Na avaliação da consultora política Gil Castillo, as manifestações refletem a insatisfação com o sistema eleitoral americano, em um momento em que a democracia representativa passa por um profundo questionamento no mundo inteiro. Presidente do conselho de administração da Associação Latino-americana de Consultores Políticos, Gil destaca que o presidente Barack Obama terá um papel fundamental durante a transição "para manter os ânimos":
– Aquele conceito de Estado clássico está muito fragmentado em todos os sentidos. Você tem muitas vertentes dentro da sociedade clamando por representação nos seus nichos.
Novos atos são marcados pelo Facebook
No Facebook, começam a pipocar eventos convidando os americanos a protestarem contra a eleição de Donald Trump. "Not my president" (não é meu presidente) é a frase mais utilizada para nomear os atos. Há dezenas de manifestações agendadas para os próximos dias – e uma, inclusive, programada para a data posse do republicano, no dia 20 de janeiro. Mais de 4 mil pessoas já confirmaram presença no chamado Dia da Posse.
"Nos recusamos a reconhecer Donald Trump como o presidente dos Estados Unidos e nos recusamos a receber ordens de um governo que coloca os fanáticos no poder", escreveram os organizadores. "Temos de deixar claro ao público que não escolhemos esse homem para o cargo e que não vamos defender suas ideologias".
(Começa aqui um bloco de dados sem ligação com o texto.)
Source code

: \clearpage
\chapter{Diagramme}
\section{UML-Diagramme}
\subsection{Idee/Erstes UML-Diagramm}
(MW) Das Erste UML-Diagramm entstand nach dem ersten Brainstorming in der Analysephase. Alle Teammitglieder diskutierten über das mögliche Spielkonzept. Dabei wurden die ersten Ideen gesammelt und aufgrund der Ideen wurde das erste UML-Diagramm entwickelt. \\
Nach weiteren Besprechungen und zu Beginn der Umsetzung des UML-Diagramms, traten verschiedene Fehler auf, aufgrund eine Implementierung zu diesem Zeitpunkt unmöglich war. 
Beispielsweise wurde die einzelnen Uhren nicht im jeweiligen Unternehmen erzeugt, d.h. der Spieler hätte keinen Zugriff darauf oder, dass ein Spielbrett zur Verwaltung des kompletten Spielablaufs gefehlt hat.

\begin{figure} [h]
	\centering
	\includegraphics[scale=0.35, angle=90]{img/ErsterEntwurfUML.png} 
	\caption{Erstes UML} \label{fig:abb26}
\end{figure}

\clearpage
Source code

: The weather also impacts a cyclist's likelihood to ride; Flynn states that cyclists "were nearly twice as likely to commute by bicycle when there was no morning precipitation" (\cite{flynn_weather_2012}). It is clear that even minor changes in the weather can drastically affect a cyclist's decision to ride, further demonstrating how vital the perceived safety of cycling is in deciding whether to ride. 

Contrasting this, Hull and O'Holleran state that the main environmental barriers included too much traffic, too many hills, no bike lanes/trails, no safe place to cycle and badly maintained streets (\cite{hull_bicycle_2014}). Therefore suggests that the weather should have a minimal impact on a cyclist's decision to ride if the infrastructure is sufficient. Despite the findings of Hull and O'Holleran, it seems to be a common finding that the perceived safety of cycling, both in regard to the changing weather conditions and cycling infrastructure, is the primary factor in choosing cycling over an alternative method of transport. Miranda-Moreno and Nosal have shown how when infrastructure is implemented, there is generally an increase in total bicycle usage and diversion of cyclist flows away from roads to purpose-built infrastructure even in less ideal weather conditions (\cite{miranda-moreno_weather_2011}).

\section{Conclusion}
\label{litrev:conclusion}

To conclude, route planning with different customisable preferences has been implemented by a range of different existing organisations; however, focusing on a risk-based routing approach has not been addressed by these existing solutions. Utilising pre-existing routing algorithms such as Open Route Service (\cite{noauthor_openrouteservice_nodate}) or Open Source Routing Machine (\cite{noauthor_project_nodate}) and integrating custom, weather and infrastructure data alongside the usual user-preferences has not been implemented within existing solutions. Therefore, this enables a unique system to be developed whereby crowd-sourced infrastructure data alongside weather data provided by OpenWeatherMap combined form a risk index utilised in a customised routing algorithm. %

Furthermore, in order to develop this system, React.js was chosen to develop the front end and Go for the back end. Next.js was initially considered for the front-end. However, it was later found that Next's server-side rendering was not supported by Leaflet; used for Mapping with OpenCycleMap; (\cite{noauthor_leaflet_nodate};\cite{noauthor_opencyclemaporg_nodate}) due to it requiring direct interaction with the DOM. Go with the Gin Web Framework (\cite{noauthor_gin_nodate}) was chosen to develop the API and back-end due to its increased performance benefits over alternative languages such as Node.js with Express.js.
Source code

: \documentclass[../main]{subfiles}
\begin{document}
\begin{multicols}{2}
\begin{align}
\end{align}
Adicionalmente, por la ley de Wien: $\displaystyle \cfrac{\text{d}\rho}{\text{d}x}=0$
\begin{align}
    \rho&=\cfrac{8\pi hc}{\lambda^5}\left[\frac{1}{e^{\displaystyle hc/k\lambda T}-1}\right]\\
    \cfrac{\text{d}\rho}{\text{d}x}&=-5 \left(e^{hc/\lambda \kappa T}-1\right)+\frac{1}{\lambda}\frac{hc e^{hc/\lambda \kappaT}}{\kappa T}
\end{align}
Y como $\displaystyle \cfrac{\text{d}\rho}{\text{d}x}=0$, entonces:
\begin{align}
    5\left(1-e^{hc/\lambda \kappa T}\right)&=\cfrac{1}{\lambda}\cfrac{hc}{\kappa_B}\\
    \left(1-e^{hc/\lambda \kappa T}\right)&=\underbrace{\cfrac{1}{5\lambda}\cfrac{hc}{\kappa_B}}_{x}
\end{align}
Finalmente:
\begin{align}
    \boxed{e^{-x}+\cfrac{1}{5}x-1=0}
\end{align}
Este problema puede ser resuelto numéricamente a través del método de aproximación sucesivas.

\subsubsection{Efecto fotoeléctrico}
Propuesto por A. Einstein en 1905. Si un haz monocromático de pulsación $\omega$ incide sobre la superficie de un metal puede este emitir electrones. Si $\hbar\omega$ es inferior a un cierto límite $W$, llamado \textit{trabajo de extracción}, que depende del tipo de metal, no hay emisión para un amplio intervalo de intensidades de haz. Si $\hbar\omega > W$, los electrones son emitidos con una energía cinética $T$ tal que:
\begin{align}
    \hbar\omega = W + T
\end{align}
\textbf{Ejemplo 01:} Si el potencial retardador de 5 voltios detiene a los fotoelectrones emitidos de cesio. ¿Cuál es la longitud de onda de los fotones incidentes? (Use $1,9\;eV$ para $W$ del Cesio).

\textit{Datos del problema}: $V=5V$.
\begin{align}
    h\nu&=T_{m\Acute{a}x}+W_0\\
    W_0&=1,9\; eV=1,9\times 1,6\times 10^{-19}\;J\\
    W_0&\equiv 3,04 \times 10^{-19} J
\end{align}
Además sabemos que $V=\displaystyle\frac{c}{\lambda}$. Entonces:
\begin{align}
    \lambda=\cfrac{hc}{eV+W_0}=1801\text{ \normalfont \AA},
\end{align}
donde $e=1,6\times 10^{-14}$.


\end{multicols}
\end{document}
Mas a estratégia de ir para as ruas protestar contra o resultado não é consenso entre os opositores de Trump. Em um grupo com mais de 80 mil pessoas, um dos integrantes afirmou: "Você não pode protestar, estimular mais a divisão e esperar um resultado diferente na próxima eleição. Lutar e protestar é totalmente inútil nesta fase e só vai ampliar a divisão entre democratas e republicanos."
Outro membro respondeu à provocação: "Não, você está errado. Protesto tem sido e continuará a ser uma tática política válida para manobrar a política popular. É um direito protegido da Primeira Emenda, que não é exercido com frequência suficiente".